Il n’existe pas grand-chose, en effet, qui ne puisse être localisé, si la question
vient à se poser. Mais il est remarquable que l’enfant la pose rarement dans
l’expérience présente, et c’est sans doute, comme on l’a dit plus haut, parce
35
qu’une indication de lieu est une affirmation d’existence et l’enfant de 6 ans ne
confond plus les situations verbales qui lui sont proposées avec des situations
réelles.
§
La diversité dans la répartition des rubriques suivant les phrases indique
que l’activité intellectuelle de l’enfant et son orientation vers telle ou telle
catégorie de questions sont fortement influencées par le contenu de chaque
phrase et par les représentations qu’elles suscitent.
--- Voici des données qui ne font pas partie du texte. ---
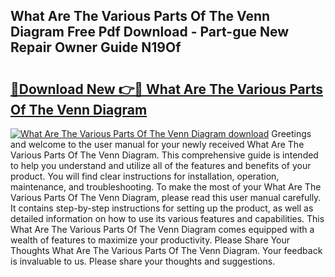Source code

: ## What Are The Various Parts Of The Venn Diagram Free Pdf Download - Part-gue New Repair Owner Guide N19Of

# <h2><a href="http://dfsqoep.blite.top/?on=What+Are+The+Various+Parts+Of+The+Venn+Diagram">🔗Download New 👉🔴 What Are The Various Parts Of The Venn Diagram</a></h2>

[![What Are The Various Parts Of The Venn Diagram download](https://i.imgur.com/lujVjoI.png)](http://dfsqoep.blite.top/?on=What+Are+The+Various+Parts+Of+The+Venn+Diagram)
Greetings and welcome to the user manual for your newly received What Are The Various Parts Of The Venn Diagram. This comprehensive guide is intended to help you understand and utilize all of the features and benefits of your product. You will find clear instructions for installation, operation, maintenance, and troubleshooting. To make the most of your What Are The Various Parts Of The Venn Diagram, please read this user manual carefully. It contains step-by-step instructions for setting up the product, as well as detailed information on how to use its various features and capabilities. This What Are The Various Parts Of The Venn Diagram comes equipped with a wealth of features to maximize your productivity. Please Share Your Thoughts What Are The Various Parts Of The Venn Diagram. Your feedback is invaluable to us. Please share your thoughts and suggestions.
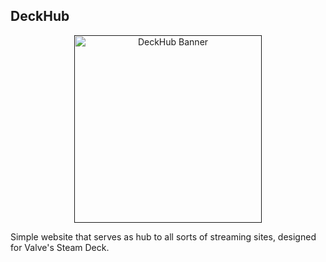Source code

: ## DeckHub

<p align="center"><a href="" target="_blank"><img src="https://github.com/Frietvorkje69/DeckHub/blob/master/img/banner.png?raw=true" width="300" alt="DeckHub Banner"></a></p>
Simple website that serves as hub to all sorts of streaming sites, designed for Valve's Steam Deck.
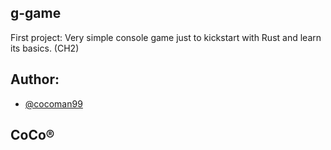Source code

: ## g-game
First project: Very simple console game just to kickstart with Rust and learn its basics.
(CH2)

## Author:
- [@cocoman99](https://www.github.com/cocoman99)
## CoCo®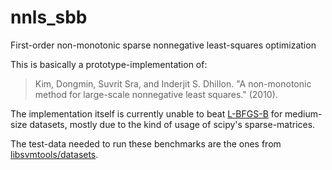 # nnls_sbb
First-order non-monotonic sparse nonnegative least-squares optimization

This is basically a prototype-implementation of:

> Kim, Dongmin, Suvrit Sra, and Inderjit S. Dhillon. "A non-monotonic method for large-scale nonnegative least squares." (2010).

The implementation itself is currently unable to beat [L-BFGS-B](http://users.iems.northwestern.edu/~nocedal/lbfgsb.html) for medium-size datasets, mostly due to the kind of usage of scipy's sparse-matrices.

The test-data needed to run these benchmarks are the ones from [libsvmtools/datasets](https://www.csie.ntu.edu.tw/~cjlin/libsvmtools/datasets/binary.html).
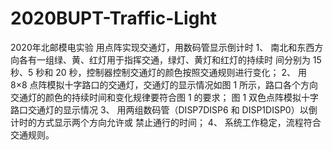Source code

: # 2020BUPT-Traffic-Light
2020年北邮模电实验 用点阵实现交通灯，用数码管显示倒计时
1、 南北和东西方向各有一组绿、黄、红灯用于指挥交通，绿灯、黄灯和红灯的持续时
间分别为 15 秒、5 秒和 20 秒，控制器控制交通灯的颜色按照交通规则进行变化；
2、 用 8×8 点阵模拟十字路口的交通灯，交通灯的显示情况如图 1 所示，路口各个方向
交通灯的颜色的持续时间和变化规律要符合图 1 的要求；
图 1 双色点阵模拟十字路口交通灯的显示情况
3、 用两组数码管（DISP7DISP6 和 DISP1DISP0）以倒计时的方式显示两个方向允许或
禁止通行的时间；
4、 系统工作稳定，流程符合交通规则。

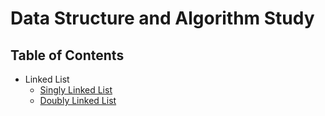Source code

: # Data Structure and Algorithm Study

## Table of Contents
- Linked List
    - [Singly Linked List](./001-singly_linked_list/singly_linked_list.md)
    - [Doubly Linked List](./002_doubly_linked_list/doubly_linked_list.md)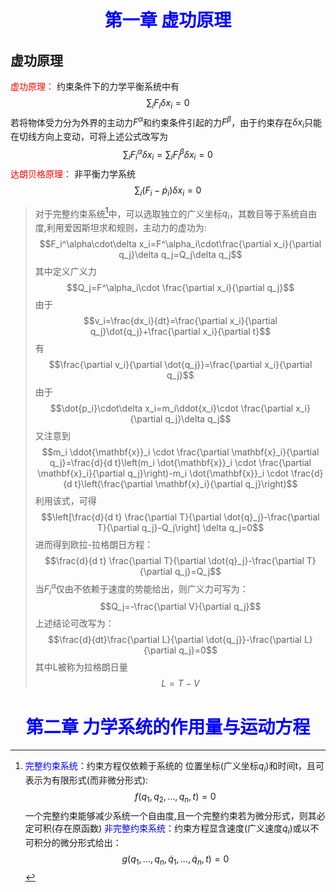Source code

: # <center><span style="color:blue">第一章 虚功原理</span></center> 
## 虚功原理
<span style='color:red'>虚功原理：</span>
约束条件下的力学平衡系统中有
$$ \sum_{i}F_i\delta x_i=0 $$ 
若将物体受力分为外界的主动力$F^\alpha$和约束条件引起的力$F^\beta$，由于约束存在$\delta x_i$只能在切线方向上变动，可将上述公式改写为$$\sum_{i}F_i^\alpha\delta x_i=\sum_{i}F_i^\beta\delta x_i=0$$
<span style='color:red'>达朗贝格原理：</span>
非平衡力学系统
    $$\sum_{i}(F_i-\dot p_i)\delta x_i=0$$

> 对于完整约束系统[^1]中，可以选取独立的广义坐标$q_i$，其数目等于系统自由度,利用爱因斯坦求和规则，主动力的虚功为:
$$F_i^\alpha\cdot\delta x_i=F^\alpha_i\cdot\frac{\partial x_i}{\partial q_j}\delta q_j=Q_j\delta q_j$$
其中定义广义力$$Q_j=F^\alpha_i\cdot \frac{\partial x_i}{\partial q_j}$$
由于$$v_i=\frac{dx_i}{dt}=\frac{\partial x_i}{\partial q_j}\dot{q_j}+\frac{\partial x_i}{\partial t}$$
有$$\frac{\partial v_i}{\partial \dot{q_j}}=\frac{\partial x_i}{\partial q_j}$$
由于
$$\dot{p_i}\cdot\delta x_i=m_i\ddot{x_i}\cdot \frac{\partial x_i}{\partial q_j}\delta q_j$$
又注意到$$m_i \ddot{\mathbf{x}}_i \cdot \frac{\partial \mathbf{x}_i}{\partial q_j}=\frac{d}{d t}\left(m_i \dot{\mathbf{x}}_i \cdot \frac{\partial \mathbf{x}_i}{\partial q_j}\right)-m_i \dot{\mathbf{x}}_i \cdot \frac{d}{d t}\left(\frac{\partial \mathbf{x}_i}{\partial q_j}\right)$$
利用该式，可得
$$\left[\frac{d}{d t} \frac{\partial T}{\partial \dot{q}_j}-\frac{\partial T}{\partial q_j}-Q_j\right] \delta q_j=0$$
进而得到欧拉-拉格朗日方程：$$\frac{d}{d t} \frac{\partial T}{\partial \dot{q}_j}-\frac{\partial T}{\partial q_j}=Q_j$$
当$F_i^\alpha$仅由不依赖于速度的势能给出，则广义力可写为：$$Q_j=-\frac{\partial V}{\partial q_j}$$上述结论可改写为：$$\frac{d}{dt}\frac{\partial L}{\partial \dot{q_j}}-\frac{\partial L}{\partial q_j}=0$$
其中L被称为拉格朗日量$$L=T-V$$

# <center><span style="color:blue">第二章 力学系统的作用量与运动方程</span></center> 





[^1]:<span style='color:blue'>完整约束系统：</span>约束方程仅依赖于系统的 位置坐标(广义坐标$q_i$)和时间t，且可表示为有限形式(而非微分形式):
$$f(q_1,q_2,…,q_n,t)=0$$
一个完整约束能够减少系统一个自由度,且一个完整约束若为微分形式，则其必定可积(存在原函数)
<span style='color:blue'>非完整约束系统：</span>约束方程显含速度(广义速度$\dot q_i$)或以不可积分的微分形式给出：
$$g(q_1,…,q_n,\dot q_1,…,\dot q_n,t)=0$$
[^2]:
[^3]:
[^4]: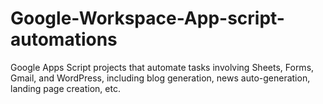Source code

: # Google-Workspace-App-script-automations
Google Apps Script projects that automate tasks involving Sheets, Forms, Gmail, and WordPress, including blog generation, news auto-generation, landing page creation, etc.

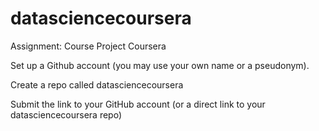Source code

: # datasciencecoursera
Assignment: Course Project Coursera


Set up a Github account (you may use your own name or a pseudonym).

Create a repo called datasciencecoursera

Submit the link to your GitHub account (or a direct link to your datasciencecoursera repo)

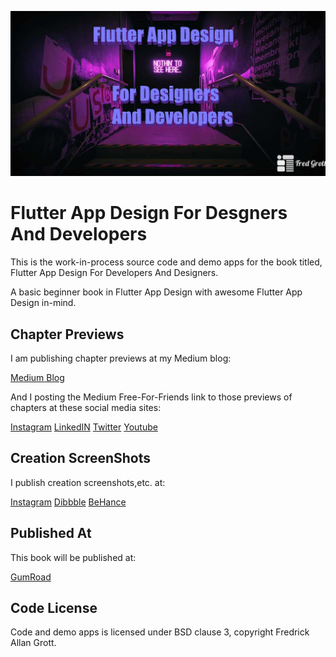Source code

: ![image header](./media/image-header.jpg)

# Flutter App Design For Desgners And Developers

This is the work-in-process source code and demo apps for the book titled, Flutter App Design For Developers And Designers.

A basic beginner book in Flutter App Design with awesome Flutter App Design in-mind.

## Chapter Previews

I am publishing chapter previews at my Medium blog:

[Medium Blog](https://fredgrott.medium.com)

And I posting the Medium Free-For-Friends link to those previews of chapters at these social media sites:

[Instagram](https://www.instagram.com/fredgrott/)
[LinkedIN](https://www.linkedin.com/in/fredgrottstartupfluttermobileappdesigner/)
[Twitter](https://twitter.com/fredgrott)
[Youtube](https://www.youtube.com/c/FredGrott)


## Creation ScreenShots

I publish creation screenshots,etc. at:

[Instagram](https://www.instagram.com/fredgrott/)
[Dibbble](https://dribbble.com/FredGrott)
[BeHance](https://www.behance.net/gwsfredgrott)


## Published At

This book will be published at:

[GumRoad](https://fredgrott.gumroad.com)


## Code License

Code and demo apps is licensed under BSD clause 3, copyright Fredrick Allan Grott.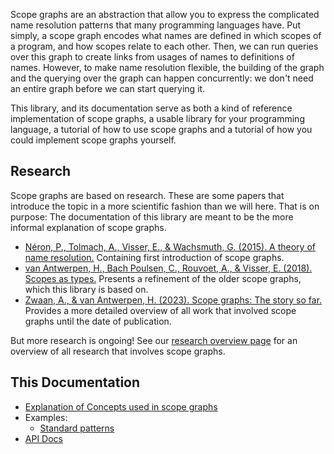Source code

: Scope graphs are an abstraction that allow you to express the complicated
name resolution patterns that many programming languages have.
Put simply, a scope graph encodes what names are defined in which scopes of
a program, and how scopes relate to each other.
Then, we can run queries over this graph to create links from usages of names
to definitions of names.
However, to make name resolution flexible,
the building of the graph and the querying over the graph can happen concurrently:
we don't need an entire graph before we can start querying it.

This library, and its documentation serve as both a kind of reference implementation of scope graphs,
a usable library for your programming language,
a tutorial of how to use scope graphs
and a tutorial of how you could implement scope graphs yourself.

## Research

Scope graphs are based on research.
These are some papers that introduce the topic in a more scientific fashion than we will here.
That is on purpose: The documentation of this library are meant to be the more informal explanation of scope graphs.

* [Néron, P., Tolmach, A., Visser, E., & Wachsmuth, G. (2015). A theory of name resolution.](https://web.cecs.pdx.edu/~apt/esop15.pdf)
  Containing first introduction of scope graphs.
* [van Antwerpen, H., Bach Poulsen, C., Rouvoet, A., & Visser, E. (2018). Scopes as types.](https://repository.tudelft.nl/islandora/object/uuid:9aad733b-23d4-45d7-b52f-331b80c5d029/datastream/OBJ/download)
  Presents a refinement of the older scope graphs, which this library is based on.
* [Zwaan, A., & van Antwerpen, H. (2023). Scope graphs: The story so far.](https://repository.tudelft.nl/islandora/object/uuid:3024d587-7c5d-44bd-8471-27b7c2e59160/datastream/OBJ/download)
  Provides a more detailed overview of all work that involved scope graphs until the date of publication.

But more research is ongoing! See our [research overview page]() for an overview of all research that involves scope
graphs.

## This Documentation

* [Explanation of Concepts used in scope graphs](concepts)
* Examples:
    * [Standard patterns](patterns)
* [API Docs](https://docs.rs/scopegraphs)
L’intérêt de ces
représentations est aussi de montrer le matériel dont il dispose pour préciser, pour
identifier, pour réaliser et pour imaginer les faits qui s’offrent ou qui sont
offerts à son esprit. Ici encore il peut y avoir éparpillement des représentations
ou forte condensation sur le même objet.
Dans Al : Les rues sont couvertes de neige, c’est la neige qui retient surtout
l’attention (31 fois). À elle se substitue ou s’ajoute le froid (23 fois), puis l’hiver
(4 fois), soit un total de 58 pour les intempéries. - Puis viennent les effets de la
neige sur la circulation (7 fois), sur les jeux (7 fois), sur l’équilibre des
promeneuses (6 fois), soit un total de 20. - À ces associations les plus
fréquentes s’en ajoutent d’autres : blanc-noir (9 fois) ; glace-eau-pluie (5 fois) ;
disparition de la neige (2 fois) ; localisation de la neige, dans l’air, dans le ciel (2
fois), sur les toits, sur la route, sur le trottoir (4 fois) ; considérations sur les
portes, les fenêtres (3 fois) ; nécessité des manteaux (2 fois) ; loups (1 fois),
cigale et fourmi (1 fois) ; Noël (2 fois).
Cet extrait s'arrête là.